Being someday perishable, Dr. Bob and I now wish to deliver to the members of AA their Third Legacy. Since 1938 we and our friends have been holding it in trust. This legacy is the general Headquarters services of Alcoholics Anonymous – The Alcoholic Foundation, The AA Book, the AA Grapevine, and the AA General Office. These are the principal services which have enable our Society to function and to grow.
Acting on behalf of all, Dr. Bob and I ask that you – the members of AA – now assume guidance of these services and guard them well. The future growth, indeed the very survival, of Alcoholics Anonymous may one day depend on how prudently these arms of service are administered in years to come.”

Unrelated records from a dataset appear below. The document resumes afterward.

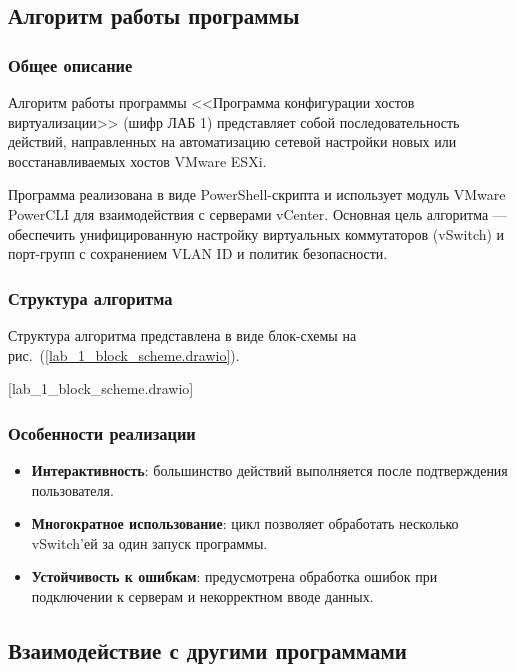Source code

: \subsection{Алгоритм работы программы}

\subsubsection{Общее описание}
Алгоритм работы программы <<Программа конфигурации хостов виртуализации>> (шифр ЛАБ 1) представляет собой последовательность действий, направленных на автоматизацию сетевой настройки новых или восстанавливаемых хостов VMware ESXi.

Программа реализована в виде PowerShell-скрипта и использует модуль VMware PowerCLI для взаимодействия с серверами vCenter. Основная цель алгоритма --- обеспечить унифицированную настройку виртуальных коммутаторов (vSwitch) и порт-групп с сохранением VLAN ID и политик безопасности.

\subsubsection{Структура алгоритма}

Структура алгоритма представлена в виде блок-схемы на рис.~(\ref{lab_1_block_scheme.drawio}).

[lab_1_block_scheme.drawio]

\subsubsection{Особенности реализации}
\begin{itemize}
    \item \textbf{Интерактивность}: большинство действий выполняется после подтверждения пользователя.
    \item \textbf{Многократное использование}: цикл позволяет обработать несколько vSwitch'ей за один запуск программы.
    \item \textbf{Устойчивость к ошибкам}: предусмотрена обработка ошибок при подключении к серверам и некорректном вводе данных.
\end{itemize}

\subsection{Взаимодействие с другими программами}

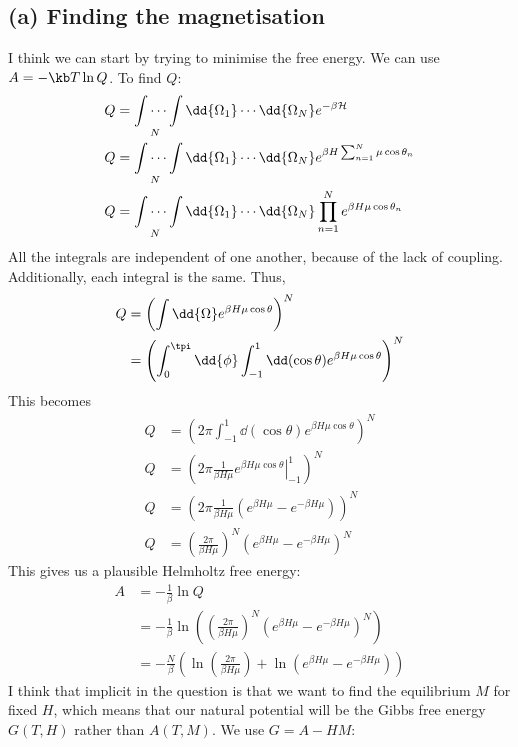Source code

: \documentclass[../../PS3.tex]{subfiles}
\begin{document}
\subsection*{(a) Finding the magnetisation}
I think we can start by trying to minimise the free energy. We can use $A = -\kb T \ln{Q}$. To find $Q$:
\begin{align}
	Q &= \idotsint\limits_{N} \dd{\Omega_1} \dotsm  \dd{\Omega_N} e^{-\beta\ham} \\
	Q &= \idotsint\limits_{N} \dd{\Omega_1} \dotsm  \dd{\Omega_N} e^{\beta H \sum_{n = 1}^{N} \mu \cos{\theta_n}} \\
	Q &= \idotsint\limits_{N} \dd{\Omega_1} \dotsm  \dd{\Omega_N} \prod_{n=1}^{N} e^{\beta H\mu \cos{\theta_n}} 
\end{align}
All the integrals are independent of one another, because of the lack of coupling. Additionally, each integral is the same. Thus,
\begin{align}
	Q &= \left( \int \dd{\Omega}e^{\beta H\mu \cos{\theta}} \right)^{N} \\
	&= \left( \int_0^{\tpi} \dd{\phi} \int_{-1}^{1} \dd(\cos{\theta}) e^{\beta H\mu \cos{\theta}} \right)^{N}
\end{align}
This becomes
\begin{align}
	Q &= \left( 2 \pi \int_{-1}^{1} \dd(\cos{\theta}) e^{\beta H\mu \cos{\theta}} \right)^{N} \\
	Q &= \left( 2 \pi \frac{1}{\beta H \mu} \left. e^{\beta H\mu \cos{\theta}} \right|_{-1}^{1} \right)^{N} \\
	Q &= \left( 2 \pi \frac{1}{\beta H \mu} \left(e^{\beta H\mu} - e^{-\beta H \mu}\right) \right)^{N} \\ 
	Q &= \left( \frac{2 \pi }{\beta H \mu}\right)^N \left(e^{\beta H\mu} - e^{-\beta H \mu} \right)^{N} 
\end{align}
This gives us a plausible Helmholtz free energy:
\begin{align}
	A &= -\frac{1}{\beta} \ln{Q} \\
	&=  -\frac{1}{\beta} \ln(\left( \frac{2 \pi }{\beta H \mu}\right)^N \left(e^{\beta H\mu} - e^{-\beta H \mu} \right)^{N}) \\
	&= - \frac{N}{\beta} \left( \ln(\frac{2 \pi }{\beta H \mu}) + \ln(e^{\beta H\mu} - e^{-\beta H \mu} ) \right)
\end{align}
I think that implicit in the question is that we want to find the equilibrium $M$ for fixed $H$, which means that our natural potential will be the Gibbs free energy $G(T, H)$ rather than $A(T, M)$. We use $G = A - HM$:
\end{document}

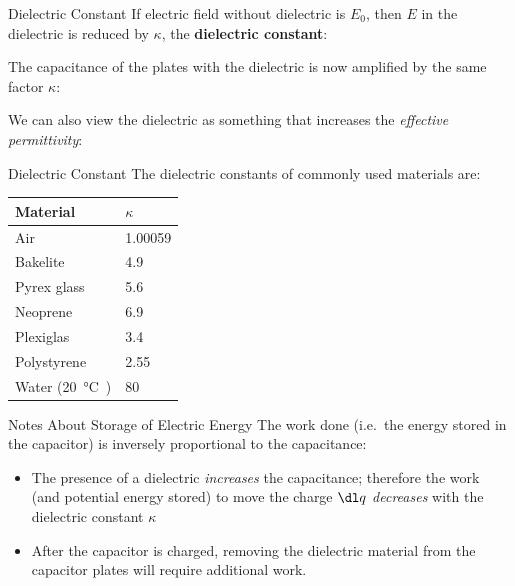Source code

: \documentclass[12pt,aspectratio=169]{beamer}
\begin{document}
\begin{frame}{Dielectric Constant}
  If electric field without dielectric is $E_0$, then $E$ in the dielectric is
  reduced by $\kappa$, the \textbf{dielectric constant}:


  The capacitance of the plates with the dielectric is now amplified by the
  same factor $\kappa$:


  We can also view the dielectric as something that increases the
  \emph{effective permittivity}:
  
\end{frame}



\begin{frame}{Dielectric Constant}
  The dielectric constants of commonly used materials are:
  \begin{center}
    \begin{tabular}{l|l}
      \rowcolor{pink}
      \textbf{Material} & $\kappa$ \\ \hline
      Air         & \num{1.00059} \\
      Bakelite    & \num{4.9} \\
      Pyrex glass & \num{5.6} \\
      Neoprene    & \num{6.9} \\
      Plexiglas   & \num{3.4} \\
      Polystyrene & \num{2.55} \\
      Water (\SI{20}\celsius) & \num{80} 
    \end{tabular}
  \end{center}
\end{frame}



\begin{frame}{Notes About Storage of Electric Energy}
  The work done (i.e.\ the energy stored in the capacitor) is inversely
  proportional to the capacitance:


  \begin{itemize}
  \item The presence of a dielectric \emph{increases} the capacitance; therefore
    the work (and potential energy stored) to move the charge $\dl q$
    \emph{decreases} with the dielectric constant $\kappa$
  \item After the capacitor is charged, removing the dielectric material from
    the capacitor plates will require additional work.
  \end{itemize}
\end{frame}
\end{document}
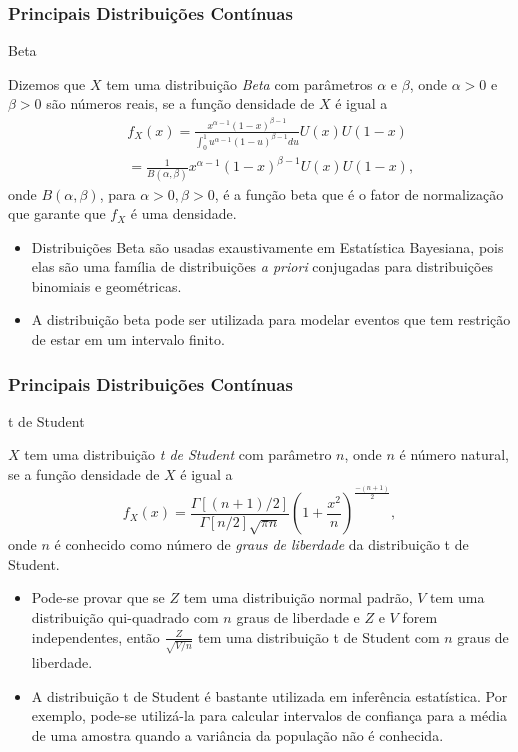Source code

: \begin{frame}
\frametitle{\textbf{Principais Distribuições Contínuas}}
\baselineskip=13pt
\begin{block}{Beta}

Dizemos que $X$ tem uma distribuição {\em Beta} com parâmetros $\alpha$ e $\beta$, onde $\alpha>0$ e $\beta>0$ são números
reais, se a função densidade de $X$ é igual a
%
\begin{eqnarray}
& & f_X(x)= \frac{x^{\alpha-1}(1-x)^{\beta -1}}{\int_{0}^{1}u^{\alpha-1}(1-u)^{\beta -1}du}U(x)U(1-x)\nonumber\\
& & =\frac{1}{B(\alpha,\beta)}x^{\alpha-1}(1-x)^{\beta -1}U(x)U(1-x),
\nonumber
\end{eqnarray}
onde $B(\alpha,\beta)$, para $\alpha>0,\beta>0$, é a função beta que é o fator de normalização que garante que $f_X$ é uma densidade.

\begin{itemize}
\item Distribuições Beta são usadas exaustivamente em Estatística Bayesiana, pois elas são uma família de distribuições {\em a priori} conjugadas para distribuições binomiais e geométricas.

\item A distribuição beta pode ser utilizada para modelar eventos que tem restrição de estar em um intervalo finito.
\end{itemize}

\end{block}
\end{frame}

\begin{frame}
\frametitle{\textbf{Principais Distribuições Contínuas}}
\baselineskip=13pt
\begin{block}{t de Student}

$X$ tem uma distribuição {\em t de Student} com parâmetro $n$, onde $n$ é número
natural, se a função densidade de $X$ é igual a
$$ f_X(x)= \frac{\Gamma[(n+1)/2]}{\Gamma[n/2]\sqrt{\pi n}}(1+\frac{x^2}{n})^{\frac{-(n+1)}{2}},$$
onde $n$ é conhecido como número de {\em graus de liberdade} da distribuição t de Student.

\begin{itemize}
\item Pode-se provar que se $Z$ tem uma distribuição normal padrão, $V$ tem uma distribuição qui-quadrado com $n$ graus de liberdade e $Z$ e $V$ forem independentes, então $\frac{Z}{\sqrt{V/n}}$ tem uma distribuição t de Student com $n$ graus de liberdade.

\item A distribuição t de Student é bastante utilizada em inferência estatística. Por exemplo, pode-se utilizá-la para calcular intervalos de confiança para a média de uma amostra quando a variância da população não é conhecida.
\end{itemize}

\end{block}
\end{frame}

According to Bill, “an AA service is anything whatever that helps us to reach a fellow sufferer – ranging all the way from the Twelfth Step itself to a ten-cent phone call and a cup of coffee, and to AA’s General Service Headquarters for national and international action. The sum total of all these services is our Third Legacy.”
As 2024 draws to a close and since this is our last printing of Santa Clarita Valley Central Office newsletter, Gratitude Gazette, for 2024 I wanted to express my gratitude for the opportunity to be of service to our local central office for this past year. I have learned so much about service opportunities that go beyond the AA meeting and how important it is for me to have an open mind to “AA being organized.” As Bill noted, “It began to dawn upon AA that group responsibility would have to reach much further than the meeting hall doorstep on Tuesday and Thursday nights only. Otherwise, the new man approaching our door might miss his chance, might lose his life. Slowly, most reluctantly, groups in densely populated areas saw they would have to form associations, open small offices, pay a few full-time secretaries. Terrific outcries went up. To many, this really meant destructive organization, politics, professionalism, big expense, a ruling officialdom, and government.”
As a group and as an individual are you familiar with the “arms of service” Bill refers to? If not, I believe we do a disservice to AA as a whole in making sure this fellowship is around for our kids and our grandkids. Let’s not just assume the person next to us is taking on that responsibility. Let us assume that responsibility ourselves and then carry the message of its importance to the person sitting next to us. This was Bill’s message for the Third Legacy.
As Bill so eloquently stated “by our Twelve Steps we have recovered, by out Twelve Traditions we have unified, and through our Third Legacy – Service – we shall carry the AA message down through all the corridors of time to come. Of this, I am happily confident.”
Most of this article was from Language of the Heart Bill W.’s Grapevine Writings.